Fifteen of the hijackers were Saudi citizens; two were from the United Arab Emirates; one was from Egypt, and one from Lebanon.
The burden of accountability falls to Saudi Arabia, and this week the U.S. Senate passed by voice vote a bill that could allow 9/11 families seeking retribution to sue the Saudi government for any role it may have had in the attacks.
The legislation is unprecedented, and Congress never would have taken such a step 10 years ago, or even just a few years ago, bypassing the White House to challenge Saudi sovereign immunity from prosecution.
The bill must next go to the House of Representatives, and if it passes, the White House threatens a veto should the legislation reach the president’s desk.
It’s hard to imagine members of the House voting down a measure that so easily passed the Senate without a single objection voiced. The White House is working with lawmakers to find language to narrow the bill to make it less offensive to the Saudi leaders in Riyadh, but the hands-off attitude that dictated U.S-Saudi relations for decades has gone by the wayside.
Saudi Arabia was always an ally of convenience.

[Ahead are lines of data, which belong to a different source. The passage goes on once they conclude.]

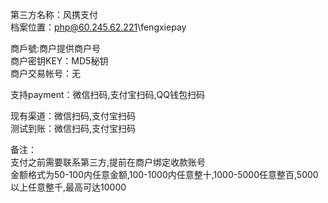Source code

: ﻿第三方名称：风携支付  
档案位置：php@60.245.62.221\fengxiepay  
  
商戶號:商户提供商户号  
商户密钥KEY：MD5秘钥  
商户交易帐号：无  
  
支持payment：微信扫码,支付宝扫码,QQ钱包扫码  
  
现有渠道：微信扫码,支付宝扫码  
测试到账：微信扫码,支付宝扫码  
  
备注：  
支付之前需要联系第三方,提前在商户绑定收款账号  
金额格式为50-100内任意金额,100-1000内任意整十,1000-5000任意整百,5000以上任意整千,最高可达10000  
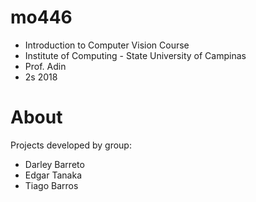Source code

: # mo446
- Introduction to Computer Vision Course
- Institute of Computing - State University of Campinas
- Prof. Adin
- 2s 2018

# About
Projects developed by group:
- Darley Barreto
- Edgar Tanaka
- Tiago Barros
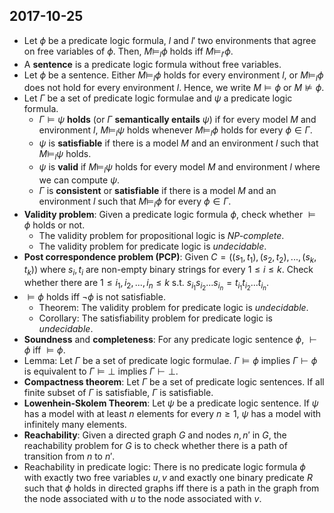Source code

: ## 2017-10-25

- Let $\phi$ be a predicate logic formula, $l$ and $l'$ two environments that agree on free variables of $\phi$. Then, $M \vDash_l \phi$ holds iff $M \vDash_{l'} \phi$.
- A __sentence__ is a predicate logic formula without free variables.
- Let $\phi$ be a sentence. Either $M \vDash_l \phi$ holds for every environment $l$, or $M \vDash_l \phi$ does not hold for every environment $l$. Hence, we write $M \vDash \phi$ or $M \not\vDash \phi$.
- Let $\Gamma$ be a set of predicate logic formulae and $\psi$ a predicate logic formula.
    - $\Gamma\vDash\psi$ __holds__ (or $\Gamma$ __semantically entails__ $\psi$) if for every model $M$ and environment $l$, $M \vDash_l \psi$ holds whenever $M \vDash_l \phi$ holds for every $\phi\in\Gamma$.
    - $\psi$ is __satisfiable__ if there is a model $M$ and an environment $l$ such that $M \vDash_l \psi$ holds.
    - $\psi$ is __valid__ if $M \vDash_l \psi$ holds for every model $M$ and environment $l$ where we can compute $\psi$.
    - $\Gamma$ is __consistent__ or __satisfiable__ if there is a model $M$ and an environment $l$ such that $M \vDash_l \phi$ for every $\phi\in\Gamma$.
- __Validity problem__: Given a predicate logic formula $\phi$, check whether $\vDash\phi$ holds or not.
    - The validity problem for propositional logic is _NP-complete_.
    - The validity problem for predicate logic is _undecidable_.
- __Post correspondence problem (PCP)__: Given $C = ((s_1,t_1),(s_2,t_2),...,(s_k,t_k))$ where $s_i,t_i$ are non-empty binary strings for every $1\le i\le k$. Check whether there are $1\le i_1,i_2,...,i_n \le k$ s.t. $s_{i_1}s_{i_2}...s_{i_n} = t_{i_1}t_{i_2}...t_{i_n}$.
- $\vDash\phi$ holds iff $¬\phi$ is not satisfiable.
    - Theorem: The validity problem for predicate logic is _undecidable_.
    - Corollary: The satisfiability problem for predicate logic is _undecidable_.
- __Soundness__ and __completeness__: For any predicate logic sentence $\phi$, $\vdash\phi$ iff $\vDash\phi$.
- Lemma: Let $\Gamma$ be a set of predicate logic formulae. $\Gamma\vDash\phi$ implies $\Gamma\vdash\phi$ is equivalent to $\Gamma\vDash\bot$ implies $\Gamma\vdash\bot$.
- __Compactness theorem__: Let $\Gamma$ be a set of predicate logic sentences. If all finite subset of $\Gamma$ is satisfiable, $\Gamma$ is satisfiable.
- __Lowenhein-Skolem Theorem__: Let $\psi$ be a predicate logic sentence. If $\psi$ has a model with at least $n$ elements for every $n ≥ 1$, $\psi$ has a model with infinitely many elements.
- __Reachability__: Given a directed graph $G$ and nodes $n,n'$ in $G$, the reachability problem for $G$ is to check whether there is a path of transition from $n$ to $n'$.
- Reachability in predicate logic: There is no predicate logic formula $\phi$ with exactly two free variables $u,v$ and exactly one binary predicate $R$ such that $\phi$ holds in directed graphs iff there is a path in the graph from the node associated with $u$ to the node associated with $v$.
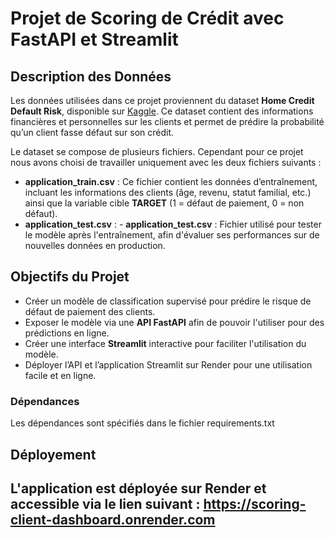 # Projet de Scoring de Crédit avec FastAPI et Streamlit

## Description des Données
Les données utilisées dans ce projet proviennent du dataset **Home Credit Default Risk**, disponible sur [Kaggle](https://www.kaggle.com/c/home-credit-default-risk). Ce dataset contient des informations financières et personnelles sur les clients et permet de prédire la probabilité qu’un client fasse défaut sur son crédit.

Le dataset se compose de plusieurs fichiers. Cependant pour ce projet nous avons choisi de travailler uniquement avec les deux fichiers suivants :
- **application_train.csv** : Ce fichier contient les données d’entraînement, incluant les informations des clients (âge, revenu, statut familial, etc.) ainsi que la variable cible **TARGET** (1 = défaut de paiement, 0 = non défaut).
- **application_test.csv** : - **application_test.csv** : Fichier utilisé pour tester le modèle après l'entraînement, afin d'évaluer ses performances sur de nouvelles données en production.

## Objectifs du Projet
- Créer un modèle de classification supervisé pour prédire le risque de défaut de paiement des clients.
- Exposer le modèle via une **API FastAPI** afin de pouvoir l'utiliser pour des prédictions en ligne.
- Créer une interface **Streamlit** interactive pour faciliter l'utilisation du modèle.
- Déployer l’API et l’application Streamlit sur Render pour une utilisation facile et en ligne.

### Dépendances
Les dépendances sont spécifiés dans le fichier requirements.txt

## Déployement
L'application est déployée sur Render et accessible via le lien suivant : https://scoring-client-dashboard.onrender.com
-------------------






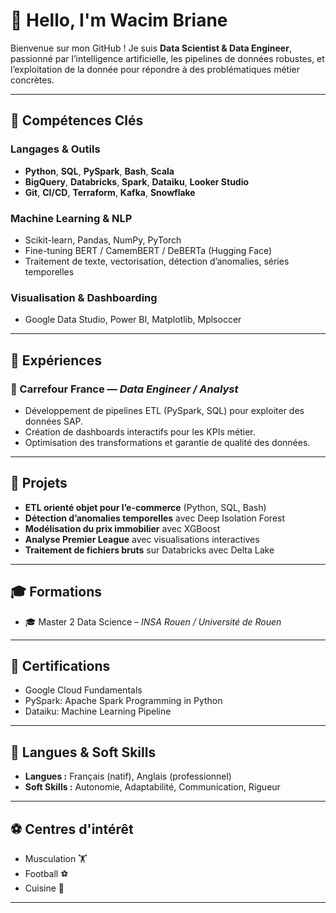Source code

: # 👋 Hello, I'm Wacim Briane

Bienvenue sur mon GitHub ! Je suis **Data Scientist & Data Engineer**, passionné par l’intelligence artificielle, les pipelines de données robustes, et l’exploitation de la donnée pour répondre à des problématiques métier concrètes.



---

## 🧠 Compétences Clés

### Langages & Outils
- **Python**, **SQL**, **PySpark**, **Bash**, **Scala**
- **BigQuery**, **Databricks**, **Spark**, **Dataiku**, **Looker Studio**
- **Git**, **CI/CD**, **Terraform**, **Kafka**, **Snowflake**

### Machine Learning & NLP
- Scikit-learn, Pandas, NumPy, PyTorch
- Fine-tuning BERT / CamemBERT / DeBERTa (Hugging Face)
- Traitement de texte, vectorisation, détection d’anomalies, séries temporelles

### Visualisation & Dashboarding
- Google Data Studio, Power BI, Matplotlib, Mplsoccer

---

## 💼 Expériences


### 🛒 Carrefour France — *Data Engineer / Analyst* 
- Développement de pipelines ETL (PySpark, SQL) pour exploiter des données SAP.
- Création de dashboards interactifs pour les KPIs métier.
- Optimisation des transformations et garantie de qualité des données.

---

## 🧪 Projets

- **ETL orienté objet pour l’e-commerce** (Python, SQL, Bash)
- **Détection d’anomalies temporelles** avec Deep Isolation Forest
- **Modélisation du prix immobilier** avec XGBoost
- **Analyse Premier League** avec visualisations interactives
- **Traitement de fichiers bruts** sur Databricks avec Delta Lake

---

## 🎓 Formations

- 🎓 Master 2 Data Science – *INSA Rouen / Université de Rouen*


---

## 📜 Certifications

- Google Cloud Fundamentals
- PySpark: Apache Spark Programming in Python
- Dataiku: Machine Learning Pipeline

---

## 💬 Langues & Soft Skills

- **Langues :** Français (natif), Anglais (professionnel)
- **Soft Skills :** Autonomie, Adaptabilité, Communication, Rigueur

---

## ⚽ Centres d'intérêt

- Musculation 🏋️
- Football ⚽
- Cuisine 🍳

---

The royal family needed the United States for protection in a rough neighborhood, and America needed Saudi oil. Desert Storm, launched by the first President Bush, not only removed Iraq from Kuwait; it turned back Iraqi tanks from Saudi Arabia, Saddam Hussein’s real target.
But that was a quarter century ago, and things have changed. No country poses a direct threat to Saudi Arabia, and thanks to alternate energy sources and new-found U.S. oil reserves, the American lifestyle doesn’t rely on the Saudis for what was dubbed black gold so much anymore. And though the Saudis consider Iran a mortal enemy, the two countries don’t share a border, and Iran can’t be said to pose an existential threat.
Iran is not about to attack Saudi Arabia, and oil doesn’t dictate global politics like it once did. When an alliance of convenience is no longer convenient, the alliance frays, and that’s what we’re seeing play out in real time on Capitol Hill.
If this legislation goes forward to allow 9/11 families to sue Saudi Arabia for their loss, and for their pain and suffering, that’s tantamount to saying the Saudi government was responsible for the attacks.
The 9/11 Commission report in a carefully worded legalistic statement said no evidence was found to directly tie the Saudi government to the attacks, but members of the Commission say that should not be taken as an exoneration of the Saudis.
The ongoing controversy over whether to de-classify 28 pages of a congressional investigation into the attacks is about the possible culpability of some Saudis with ties to the government, and whether their actions were legitimately separate from government policy.
The Saudi government invests a great deal of money in spreading a particular form of Sunni Islam known as Wahhabism, which is the most extreme fundamentalist expression of the Muslim faith. It is blamed for the spread of ISIS and the self-declared Islamic state.
Madrassas in Pakistan funded by the Saudis are the training ground for Al-Qaeda, yet we call these two countries allies. It’s geo-politics, where risks and rewards are balanced, and the knowledge that what comes after an uncertain alliance could be much worse.
All of the commentary about the 28 pages amounts to an airing of some pretty dirty laundry, and that affects public opinion, which is why there’s no love lost for the Saudis and their oil on Capitol Hill, or among the American public.
The problem posed, however, is where the Saudis will turn if their alliance of convenience is no longer mutually convenient.